Assignment: Which lines below hold the word "Building"? Report each one.
[Source data Boundary: Start]
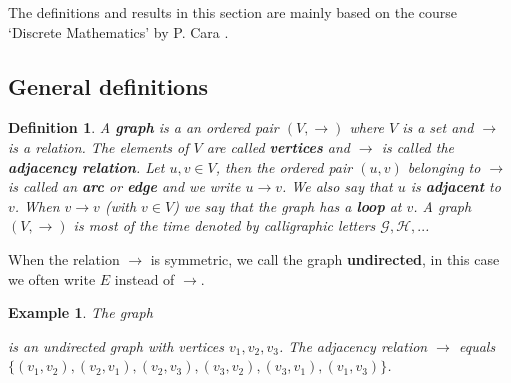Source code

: \documentclass[a4paper,11pt]{report}
\newtheorem{example}[theorem]{Example}
\newtheorem{definition}[theorem]{Definition}
\begin{document}
The definitions and results in this section are mainly based on the course 
`Discrete Mathematics' by P. Cara \cite{cara}. 


\subsection{General definitions}
\begin{definition}\label{defgraf}
  A \textbf{graph} is a an ordered pair $(V,\rightarrow)$ where $V$ is a set and $\to$ is a relation. The elements of $V$ are called
 \textbf{vertices} and $\rightarrow$ is called the \textbf{adjacency relation}. Let $u, v \in V$, then the ordered pair 
 $(u, v)$ belonging to $\to$ is called an \textbf{arc} or \textbf{edge} and we write $u \rightarrow v$. We also
 say that $u$ is \textbf{adjacent} to $v$.  When $v \to v$ (with $v \in V$) we say that the graph has a 
 \textbf{loop} at $v$. A graph $(V,\rightarrow)$ is 
  most of the time denoted by calligraphic letters $\mathscr{G}, 
  \mathscr{H},..$.   \end{definition}
 When the relation $\rightarrow$ is symmetric, 
 we call the graph \textbf{undirected}, in this case we often write $E$ instead 
 of $\rightarrow$.  
 
 
 \begin{example}\label{simpelegraf}
  The graph
  \begin{center}

\end{center}
is an undirected graph with vertices $v_1, v_2, v_3$. The adjacency 
relation $\to$ equals \\$\{(v_1,v_2), (v_2,v_1), (v_2, v_3), (v_3,v_2), (v_3, v_1), 
(v_1,v_3)\}$.
\end{example}
\end{document}
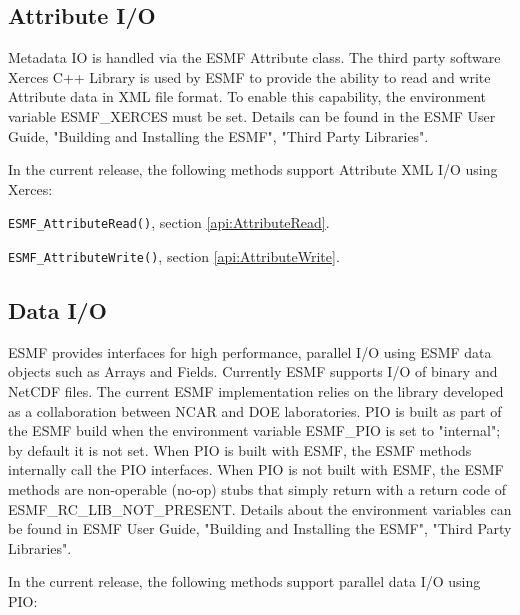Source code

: \label{io:attributeio}
\subsection{Attribute I/O}

Metadata IO is handled via the ESMF Attribute class. The third
party software Xerces C++ Library is used by ESMF to provide
the ability to read and write Attribute data in XML file format.
To enable this capability, the environment variable ESMF\_XERCES must be
set. Details can be found in the ESMF User Guide, "Building and Installing the ESMF", "Third Party Libraries".

In the current release, the following methods support Attribute XML I/O using Xerces:

\begin{description}
\item {\tt ESMF\_AttributeRead()}, section \ref{api:AttributeRead}.
\item {\tt ESMF\_AttributeWrite()}, section \ref{api:AttributeWrite}.
\end{description}


\label{io:dataio}
\subsection{Data I/O}

ESMF provides interfaces for high performance, parallel I/O using ESMF data
objects such as Arrays and Fields.  Currently ESMF supports I/O of binary and
NetCDF files.  The current ESMF implementation relies on the 
 library developed as a collaboration between NCAR and DOE 
laboratories.  PIO is built as part of the ESMF build when the environment 
variable ESMF\_PIO is set to "internal"; by default it is not set.
When PIO is built with ESMF, the ESMF methods internally call the PIO 
interfaces.  When PIO is not built with ESMF, the ESMF methods are 
non-operable (no-op) stubs that simply return with a return code of
ESMF\_RC\_LIB\_NOT\_PRESENT.  Details about the environment variables can be 
found in ESMF User Guide, "Building and Installing the ESMF", 
"Third Party Libraries".

In the current release, the following methods support parallel data I/O using PIO:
[Source data Boundary: End]
Task result:
set. Details can be found in the ESMF User Guide, "Building and Installing the ESMF", "Third Party Libraries".
found in ESMF User Guide, "Building and Installing the ESMF", 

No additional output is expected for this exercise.